My colleagues are (un)living examples, and I’m walking on the tightrope. It’s time for a change.

Time to manage

She walked to work feeling excited. She had woken up ten minutes earlier than usual and, to her surprise, didn’t feel tired at all. It’s going to be a good Thursday, she thought walking through the glass doors at her workplace. And if turns out lousy, the weekend’s not far away, her mind assured her.

Taking her place, she looked at the empty seats around her. It was 9 in the morning. She had about an hour before people trudged in.

Taking a deep breath, she fired Safari up. It opened all the tabs she had been working on before shutting down the previous evening. And the first one that looked back at her: Facebook. Instagram was just nearby.

She glanced at her phone. It was 9.05 am. Perfect. She had plenty of time to get some work done early—before the distractions walked in. Perhaps she could leave office early, too, and read that book she had been putting off for more than a while now.

Excited, she was about to turn back to her laptop when she noticed that the wallpaper on her phone seemed boring. Of course, she hadn’t changed it in over a two months. Well, how long could it take?

She flipped through the photos on her phone, and finding nothing worthy of a wallpaper, turned back to her laptop and opened a new tab: mobile wallpapers.

It took a while but she managed to find a perfect fit. Having set the new wallpaper, she was ready to go back to her work email. Facebook was still open, and so was Instagram. She flipped through her feed in record speed, just to catch the latest news from friends. Masha was getting married, Dave Jones had a baby boy (“Name him Davey!”), Trisha was pregnant again, and Joanna had got a new job in Paris. Wow, she wondered scrolling down. It was nice to see the gang succeed.

She kept scrolling until a video made her stop. “How to make the world’s best chocolate chip cookies—as told by Monica.” She smiled to herself. That’s a clever headline, her marketing brain whispered. Good tactic, recalling the beloved Friends character.
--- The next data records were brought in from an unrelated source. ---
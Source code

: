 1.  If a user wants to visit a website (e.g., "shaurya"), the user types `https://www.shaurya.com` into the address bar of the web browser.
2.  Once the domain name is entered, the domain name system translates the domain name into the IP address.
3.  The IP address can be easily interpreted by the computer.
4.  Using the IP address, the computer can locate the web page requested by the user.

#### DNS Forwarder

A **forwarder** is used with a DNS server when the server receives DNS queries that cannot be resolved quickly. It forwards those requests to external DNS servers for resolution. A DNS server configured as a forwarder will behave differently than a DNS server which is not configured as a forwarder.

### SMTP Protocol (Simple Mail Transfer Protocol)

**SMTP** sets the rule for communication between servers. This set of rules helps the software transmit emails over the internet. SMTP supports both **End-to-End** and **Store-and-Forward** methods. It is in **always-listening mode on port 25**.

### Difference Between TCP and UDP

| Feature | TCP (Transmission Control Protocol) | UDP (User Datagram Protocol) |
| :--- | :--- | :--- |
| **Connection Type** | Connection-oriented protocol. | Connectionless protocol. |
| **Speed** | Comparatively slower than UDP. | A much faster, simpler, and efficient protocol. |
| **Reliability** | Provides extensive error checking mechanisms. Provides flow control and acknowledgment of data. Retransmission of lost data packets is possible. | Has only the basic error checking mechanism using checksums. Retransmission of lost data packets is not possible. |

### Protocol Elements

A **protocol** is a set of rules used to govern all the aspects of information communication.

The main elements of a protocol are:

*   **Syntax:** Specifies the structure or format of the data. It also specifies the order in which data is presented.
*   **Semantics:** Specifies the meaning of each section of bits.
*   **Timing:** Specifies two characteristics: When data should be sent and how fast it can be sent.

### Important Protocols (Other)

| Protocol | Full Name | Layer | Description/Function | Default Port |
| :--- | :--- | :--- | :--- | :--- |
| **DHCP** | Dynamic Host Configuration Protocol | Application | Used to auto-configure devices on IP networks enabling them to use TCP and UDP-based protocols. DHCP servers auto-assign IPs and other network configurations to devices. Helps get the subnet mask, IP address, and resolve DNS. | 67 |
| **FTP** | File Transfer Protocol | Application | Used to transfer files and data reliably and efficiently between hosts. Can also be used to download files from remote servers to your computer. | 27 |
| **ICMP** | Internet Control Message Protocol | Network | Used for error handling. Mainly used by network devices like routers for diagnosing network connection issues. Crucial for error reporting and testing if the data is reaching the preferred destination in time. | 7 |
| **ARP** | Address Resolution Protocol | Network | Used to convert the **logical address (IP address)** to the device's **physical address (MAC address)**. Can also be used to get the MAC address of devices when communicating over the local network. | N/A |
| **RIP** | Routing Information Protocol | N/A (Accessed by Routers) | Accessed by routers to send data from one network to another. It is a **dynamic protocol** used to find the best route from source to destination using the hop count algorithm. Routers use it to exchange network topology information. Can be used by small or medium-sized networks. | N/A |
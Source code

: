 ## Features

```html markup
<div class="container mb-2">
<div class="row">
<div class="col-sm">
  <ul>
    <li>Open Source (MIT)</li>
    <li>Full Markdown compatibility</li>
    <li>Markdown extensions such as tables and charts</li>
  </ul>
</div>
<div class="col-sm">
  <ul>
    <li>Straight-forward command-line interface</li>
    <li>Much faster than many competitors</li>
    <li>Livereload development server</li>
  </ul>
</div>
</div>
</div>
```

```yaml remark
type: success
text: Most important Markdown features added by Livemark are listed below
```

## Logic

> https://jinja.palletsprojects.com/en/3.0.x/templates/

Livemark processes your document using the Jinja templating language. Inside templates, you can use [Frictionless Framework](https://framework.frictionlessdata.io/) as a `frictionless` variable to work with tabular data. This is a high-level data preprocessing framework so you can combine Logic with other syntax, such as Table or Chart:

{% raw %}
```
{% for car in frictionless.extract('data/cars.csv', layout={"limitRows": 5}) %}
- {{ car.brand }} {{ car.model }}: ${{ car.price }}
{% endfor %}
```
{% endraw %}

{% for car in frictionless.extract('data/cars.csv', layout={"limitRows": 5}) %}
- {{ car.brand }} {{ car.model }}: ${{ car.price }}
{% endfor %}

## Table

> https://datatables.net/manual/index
The title worked on her too; she watched the ten-minute video even though she doesn’t bake. Sighing and craving chocolate, she scrolled further before pausing again. A social-worker friend had posted a video of a non-profit organisation that trained speech-impaired children. Feeling like she owed it to the kids, she played the video. It was short—just a minute and a half. At the end of it, she wanted to bake chocolate chip cookies and share with those kids.

She looked at the phone again. The wallpaper was fine, but would become dull in a month. Perhaps she should try themed wallpapers each month, something fun, she thought—it was 9.45 am.

Now she panicked. The stragglers straggled in one by one. “Hey Bob,” she waved as he passed. “Morning,” she nodded at Priya. And seeing the boss right behind Priya, she looked down in a hurry. She didn’t want him to see her cheery face, for he’d call attention to it at the end-of-quarter meeting later in the day.

She sighed (9.49 am). It was almost time to prepare herself for the tasks of the day. But she didn’t want to. Looking back at the browser, she saw her Instagram full of notifications. Then she remembered she had posted a photo the previous night, and hadn’t seen the responses yet. It was 9.51 am but she still had time. She clicked on the heart.

“Hey. What’s up?”

Her teammate stood behind her cradling a cup in his hand. It was 10.33 am—his coffee time. “Hey,” she replied, her eyes drooping. “I was just reading this article—about successful time management.”